Mendaki puncak tertinggi dunia adalah impian bagi setiap extremal. Tidak peduli yang mana dari akun setelah itu akan menaklukkan Everest. cuaca buruk dan udara tipis di ketinggian beberapa ribu meter menghambat pemulihan. Terlepas dari kenyataan bahwa pendaki bekerja dalam tim sehingga terjadi bahwa jalan mereka mungkin menyimpang.
Korban tewas, selamanya tersisa di atas dunia yang paling terkenal, berguling. Selain itu, setiap kali penakluk mata mereka sendiri melihat tubuh mereka. Tapi ini tidak menghentikan mereka dalam upaya untuk mencapai tujuan yang diinginkan. Tampaknya mereka siap untuk menerima hasil apapun ...
Perlindungan terakhir
Climbers tidak dibuat mengubur di dalam tanah. Kebanyakan dari mereka, seperti Tsewang Paljor, beristirahat langsung di gunung. Namun, ia menjadi korban yang paling menonjol dari Everest karena sepatu hijau. Segera, kalimat ini telah menjadi identik.
Sekitar 80% dari pendaki beristirahat sebelum brengsek menentukan dalam ceruk batu kapur di lereng utara. Sulit untuk tidak melihat seseorang terbaring di sana. Setiap pendaki yang pernah mendengar tentang hal itu, melihatnya atau membaca tentang "sepatu hijau".
Gelombang rumor
Paljor kematian melahirkan gelombang rumor. Tidak ada data yang dapat diandalkan tentang bagaimana pendakian DI NOMOR kelompok India yang mencoba menaklukkan Everest pada rute utara-timur. Tidak ada bukti bahwa Paljor dengan dua rekan-rekannya benar-benar mencapai puncak.

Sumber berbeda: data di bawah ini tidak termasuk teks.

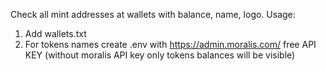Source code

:Check all mint addresses at wallets with balance, name, logo.
Usage:
1. Add wallets.txt
2. For tokens names create .env with https://admin.moralis.com/ free API KEY (without moralis API key only tokens balances will be visible)
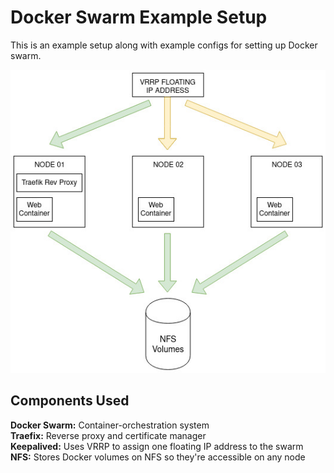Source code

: # Docker Swarm Example Setup
This is an example setup along with example configs for setting up Docker swarm.

![alt text](https://github.com/doublez13/docker-swarm-example-setup/blob/master/example-architecture.jpg)

## Components Used
**Docker Swarm:** Container-orchestration system  
**Traefix:** Reverse proxy and certificate manager  
**Keepalived:** Uses VRRP to assign one floating IP address to the swarm  
**NFS:** Stores Docker volumes on NFS so they're accessible on any node
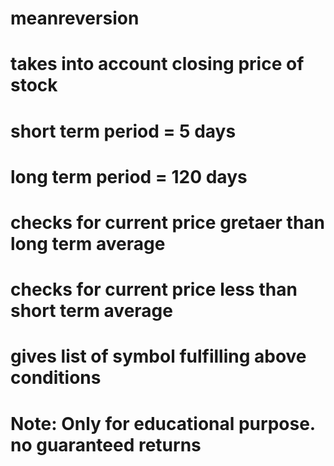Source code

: # meanreversion
# takes into account closing price of stock
# short term period = 5 days
# long term period = 120 days
# checks for current price gretaer than long term average
# checks for current price less than short term average
# gives list of symbol fulfilling above conditions
# Note: Only for educational purpose. no guaranteed returns
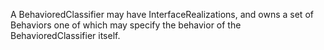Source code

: A BehavioredClassifier may have InterfaceRealizations, and owns a set of Behaviors one of which may specify the behavior of the BehavioredClassifier itself.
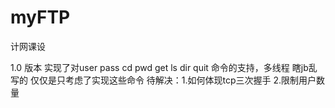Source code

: # myFTP
计网课设

1.0 版本
实现了对user pass cd pwd get ls dir quit 命令的支持，多线程
瞎jb乱写的
仅仅是只考虑了实现这些命令
待解决：1.如何体现tcp三次握手 2.限制用户数量
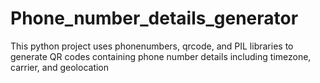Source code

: # Phone_number_details_generator

This python project uses phonenumbers, qrcode, and PIL libraries to generate QR codes
containing phone number details including timezone, carrier, and geolocation
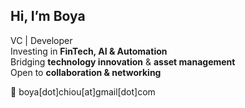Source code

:## Hi, I’m Boya

VC | Developer  
Investing in **FinTech, AI & Automation**  
Bridging **technology innovation** & **asset management**  
Open to **collaboration & networking**

📩 boya[dot]chiou[at]gmail[dot]com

Pertanyaan yang paling penting
olahraga ekstrim ini menarik mata penulis, publisis dan penulis film. Setiap orang yang tidak tunduk pada elemen pertambangan, mencoba untuk menarik dalam pikirannya episode di mana tubuh dan pikiran manusia ditempatkan di bawah kondisi yang sulit. Bagaimana dalam kondisi ini, perubahan etika dan moralitas? Namun, pertanyaan yang paling penting dan menarik yang setiap penulis bertanya pada dirinya sendiri berkali-kali, adalah sebagai berikut: apa itu semua benar-benar perlu? Apa ini pemberani yang berani bermain dengan kematian di lereng curam Gunung Everest?
Alan Arnett, seorang pendaki dari Colorado, melakukan statistik yang mandiri. Menurut catatan nya, di lereng pegunungan besar dari planet antara 1924 dan 2015 menewaskan 283 orang, 170 di antaranya adalah warga negara Nepal. Persentase jumlah korban adalah 4% dari total pendaki jumlah yang semakin menyerbu atas.

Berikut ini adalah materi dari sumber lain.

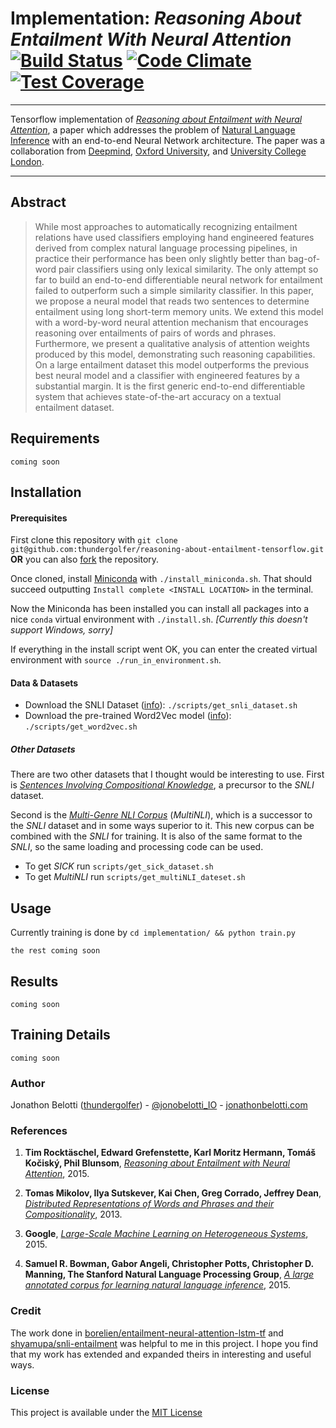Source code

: # Implementation: *Reasoning About Entailment With Neural Attention* [![Build Status](https://travis-ci.com/thundergolfer/reasoning-about-entailment-tensorflow.svg?token=yHGWQ42iK2BPk1FjaUMc&branch=master)](https://travis-ci.com/thundergolfer/reasoning-about-entailment-tensorflow) [![Code Climate](https://codeclimate.com/repos/58fb8909e6e27a027b001f9f/badges/901756218f7b5cb74762/gpa.svg)](https://codeclimate.com/repos/58fb8909e6e27a027b001f9f/feed) [![Test Coverage](https://codeclimate.com/repos/58fb8909e6e27a027b001f9f/badges/901756218f7b5cb74762/coverage.svg)](https://codeclimate.com/repos/58fb8909e6e27a027b001f9f/coverage)

----

Tensorflow implementation of [*Reasoning about Entailment with Neural Attention*](https://arxiv.org/abs/1509.06664), a paper which addresses the problem of [Natural Language Inference](https://nlp.stanford.edu/~manning/talks/SIGIR2016-Deep-Learning-NLI.pdf) with an end-to-end Neural Network architecture. The paper was a collaboration from [Deepmind](https://deepmind.com/), [Oxford University](https://www.cs.ox.ac.uk/activities/machinelearning/), and [University College London](http://mr.cs.ucl.ac.uk/).

----

## Abstract

> While most approaches to automatically recognizing entailment relations have
used classifiers employing hand engineered features derived from complex natural
language processing pipelines, in practice their performance has been only
slightly better than bag-of-word pair classifiers using only lexical similarity. The
only attempt so far to build an end-to-end differentiable neural network for entailment
failed to outperform such a simple similarity classifier. In this paper, we
propose a neural model that reads two sentences to determine entailment using
long short-term memory units. We extend this model with a word-by-word neural
attention mechanism that encourages reasoning over entailments of pairs of words
and phrases. Furthermore, we present a qualitative analysis of attention weights
produced by this model, demonstrating such reasoning capabilities. On a large
entailment dataset this model outperforms the previous best neural model and a
classifier with engineered features by a substantial margin. It is the first generic
end-to-end differentiable system that achieves state-of-the-art accuracy on a textual
entailment dataset.

## Requirements

`coming soon`

## Installation

#### Prerequisites

First clone this repository with `git clone git@github.com:thundergolfer/reasoning-about-entailment-tensorflow.git` **OR** you can also [fork](https://github.com/thundergolfer/reasoning-about-entailment-tensorflow#fork-destination-box) the repository.

Once cloned, install [Miniconda](https://conda.io/miniconda.html) with `./install_miniconda.sh`. That should succeed outputting `Install complete <INSTALL LOCATION>` in the terminal.

Now the Miniconda has been installed you can install all packages into a nice `conda` virtual environment with `./install.sh`. *[Currently this doesn't support Windows, sorry]*

If everything in the install script went OK, you can enter the created virtual environment with `source ./run_in_environment.sh`.

#### Data & Datasets

* Download the SNLI Dataset ([info](https://nlp.stanford.edu/projects/snli/)): `./scripts/get_snli_dataset.sh`
* Download the pre-trained Word2Vec model ([info](https://en.wikipedia.org/wiki/Word2vec)): `./scripts/get_word2vec.sh`

##### Other Datasets

There are two other datasets that I thought would be interesting to use. First is [*Sentences Involving Compositional Knowledge*](http://clic.cimec.unitn.it/composes/sick.html), a precursor to the *SNLI* dataset.

Second is the [*Multi-Genre NLI Corpus*](https://www.nyu.edu/projects/bowman/multinli/) (*MultiNLI*), which is a successor to the *SNLI* dataset and in some ways superior to it. This new corpus can be combined with the *SNLI* for training. It is also of the same format to the *SNLI*, so the same loading and processing code can be used.

* To get *SICK* run `scripts/get_sick_dataset.sh`
* To get *MultiNLI* run `scripts/get_multiNLI_dateset.sh`

## Usage

Currently training is done by `cd implementation/ && python train.py`

`the rest coming soon`


## Results

`coming soon`

## Training Details

`coming soon`

### Author

Jonathon Belotti ([thundergolfer](https://github.com/thundergolfer)) - [@jonobelotti_IO](https://twitter.com/jonobelotti_IO) - [jonathonbelotti.com](http://jonathonbelotti.com)

### References


1. **Tim Rocktäschel, Edward Grefenstette, Karl Moritz Hermann, Tomáš Kočiský, Phil Blunsom**, *[Reasoning about Entailment with Neural Attention](https://arxiv.org/abs/1509.06664)*, 2015.

2. **Tomas Mikolov, Ilya Sutskever, Kai Chen, Greg Corrado, Jeffrey Dean**, *[Distributed Representations of Words and Phrases and their Compositionality](https://arxiv.org/abs/1310.4546)*, 2013.

3. **Google**, *[Large-Scale Machine Learning on Heterogeneous Systems](http://tensorflow.org/)*, 2015.

4. **Samuel R. Bowman, Gabor Angeli, Christopher Potts, Christopher D. Manning, The Stanford Natural Language Processing Group**, *[A large annotated corpus for learning natural language inference](http://nlp.stanford.edu/projects/snli/)*,  2015.

### Credit

The work done in [borelien/entailment-neural-attention-lstm-tf](https://github.com/borelien/entailment-neural-attention-lstm-tf) and [shyamupa/snli-entailment](https://github.com/shyamupa/snli-entailment) was helpful to me in this project. I hope you find that my work has extended and expanded theirs in interesting and useful ways.

### License

This project is available under the [MIT License](https://choosealicense.com/licenses/mit/)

Latar belakang dari mulut ibu almarhum
Tsewang Paljor adalah anak sulung dalam keluarga. Mungkin dia merasa bertanggung jawab untuk memastikan keluarga mereka, yang menyebabkan pertanian subsisten dan nyaris membuat memenuhi berakhir.

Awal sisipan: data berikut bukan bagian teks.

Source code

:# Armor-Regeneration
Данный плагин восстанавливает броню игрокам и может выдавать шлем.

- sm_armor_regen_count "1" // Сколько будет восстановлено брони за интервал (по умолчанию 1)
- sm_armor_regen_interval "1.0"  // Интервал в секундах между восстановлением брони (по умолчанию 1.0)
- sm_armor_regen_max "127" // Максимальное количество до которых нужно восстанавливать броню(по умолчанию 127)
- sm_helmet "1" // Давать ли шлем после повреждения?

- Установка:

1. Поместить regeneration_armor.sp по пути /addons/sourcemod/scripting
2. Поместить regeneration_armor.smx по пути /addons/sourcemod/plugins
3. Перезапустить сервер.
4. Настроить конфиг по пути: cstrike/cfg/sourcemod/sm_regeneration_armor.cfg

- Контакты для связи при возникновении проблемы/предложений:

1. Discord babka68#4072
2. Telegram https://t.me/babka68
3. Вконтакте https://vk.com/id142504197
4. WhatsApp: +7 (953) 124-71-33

Ibu mendukung keinginan anak untuk memperkuat posisi mereka dalam organisasi. Satu-satunya hal yang ia tidak setuju dengan adalah pendakian Everest. Jadi ketika Paljor memilih untuk bergabung dengan kelompok elit pendaki, dia tidak mengatakan seluruh kebenaran, ibu. Pendakian ke puncak itu, pertama-tama, saya berpikir tentang keluarga dan tentang apa manfaat yang dapat membawa dekat mendaki nya.
penyebab umum kematian
pendaki India masih muda, kuat dan memiliki pengalaman yang cukup. Namun, ia pertama kali bertemu kondisi cuaca ekstrim dan beban kerja yang tidak manusiawi. Bahkan pemberani berani tidak cukup menyadari apa yang ada di depan.
kehilangan konsentrasi
Namun, bahkan jika pendaki cukup beruntung untuk menghindari komplikasi medis, mereka seharusnya tidak bersantai.
Di antara mereka yang mati di atas bukit, sebagian besar dibayar oleh turis muncul, tidak menaati instruktur. Dalam kondisi hipoksia dan keinginan tak tertahankan untuk menaklukkan puncak mengembangkan persepsi yang tidak memadai keamanan. Beberapa pendakian tanpa suplai oksigen tambahan. Instruktur dapat memberitahu pendaki gunung amatir: "Kau akan terlalu lambat, Anda memiliki kesempatan untuk berbalik dan menyelamatkan nyawanya." Namun, beberapa orang tidak.